The strategy you follow involves building topic clusters or using the Hub & Spoke model. This isn’t exactly a traditional blog strategy, which isn’t really suitable for SEO anyway.

To understand the important SEO tasks, let’s discuss some actions.

1. Choose a topic that fits your business

First, think about your business model and your services – and which informational topics actually fit with them.

It’s pointless to build topical authority in yoga if you’re selling washing machine repair services. This might seem obvious, but sometimes it’s not so clear, believe me.

2. Create an editorial plan using keyword research

Next, you need keyword research for your topic. You can probably break your topic down into more specific subtopics.

For example, if you want to write about pollen allergies, there are many directions you can take. You can cover symptoms, home remedies, and even everyday challenges like traveling with pollen allergies or doing sports with them.

It’s important that you don’t just write one post per topic, but really delve deep. Often, this means going beyond existing keywords. For instance, with traveling and pollen allergies, you should mention each country and list the pollens present during different seasons.

If you need help with such ‘topic cluster’ keyword research, feel free to email me at, and I’ll send you all the information about my services.

3. Writing and Publishing the Posts

Once you have your keyword research, you’ll have your editorial plan. Then it’s time to start writing and expanding your hub, topic clusters, or whatever you call it.

And of course, it’s about publishing, because what’s not online can’t deliver rankings.

4. Be Patient and Enjoy the Exponential Effect

You need to be patient, as probably the first post won’t be enough. But over time, as you publish more, the exponential effect will grow larger.

The great thing is, not only do your informative guides benefit from this, but so do your service pages.

What about Blog Nonsense – shouldn’t I optimize my services first?

If you’re asking this question, you’ve probably been around here for a while and are familiar with my philosophy.

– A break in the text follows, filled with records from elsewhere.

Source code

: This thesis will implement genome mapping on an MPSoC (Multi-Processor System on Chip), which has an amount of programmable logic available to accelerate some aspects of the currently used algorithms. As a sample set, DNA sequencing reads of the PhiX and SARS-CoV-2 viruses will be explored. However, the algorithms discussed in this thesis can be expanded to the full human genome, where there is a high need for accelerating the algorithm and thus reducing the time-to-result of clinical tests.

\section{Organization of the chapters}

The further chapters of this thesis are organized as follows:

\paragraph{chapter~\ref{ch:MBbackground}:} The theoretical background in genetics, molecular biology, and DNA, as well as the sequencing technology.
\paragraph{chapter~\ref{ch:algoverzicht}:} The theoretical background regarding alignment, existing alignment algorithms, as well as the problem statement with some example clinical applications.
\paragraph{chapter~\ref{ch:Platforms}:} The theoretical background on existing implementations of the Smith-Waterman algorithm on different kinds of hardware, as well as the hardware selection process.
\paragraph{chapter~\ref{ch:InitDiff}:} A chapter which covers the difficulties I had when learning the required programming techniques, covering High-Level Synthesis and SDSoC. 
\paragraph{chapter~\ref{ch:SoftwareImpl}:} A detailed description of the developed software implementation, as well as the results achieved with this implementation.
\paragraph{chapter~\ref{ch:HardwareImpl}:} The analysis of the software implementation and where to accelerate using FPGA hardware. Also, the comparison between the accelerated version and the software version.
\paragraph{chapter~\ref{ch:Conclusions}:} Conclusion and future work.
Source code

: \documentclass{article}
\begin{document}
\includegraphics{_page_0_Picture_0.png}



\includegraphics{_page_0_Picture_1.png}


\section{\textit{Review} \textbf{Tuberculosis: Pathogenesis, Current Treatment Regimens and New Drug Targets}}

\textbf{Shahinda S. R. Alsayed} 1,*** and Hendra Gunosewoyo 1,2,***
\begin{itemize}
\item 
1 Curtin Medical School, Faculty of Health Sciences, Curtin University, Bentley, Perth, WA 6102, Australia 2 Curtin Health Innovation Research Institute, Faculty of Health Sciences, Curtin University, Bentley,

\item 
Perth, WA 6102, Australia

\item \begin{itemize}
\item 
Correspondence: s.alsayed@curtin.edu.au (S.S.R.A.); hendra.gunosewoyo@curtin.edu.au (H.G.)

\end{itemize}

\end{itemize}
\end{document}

And yes, as always, I recommend not pursuing an elaborate blog SEO strategy if you haven’t gotten your money pages in order first.

So, number one is always optimizing your service pages. But sometimes, you reach a point where these are optimized and still not performing as well as you wish.

And that’s exactly what the Topical Authority strategy is for. We want to give your entire website more authority on your topic. The great thing about this strategy is that all pages related to the topic benefit, including your service pages.

And that’s exactly why I’m a huge fan of this strategy.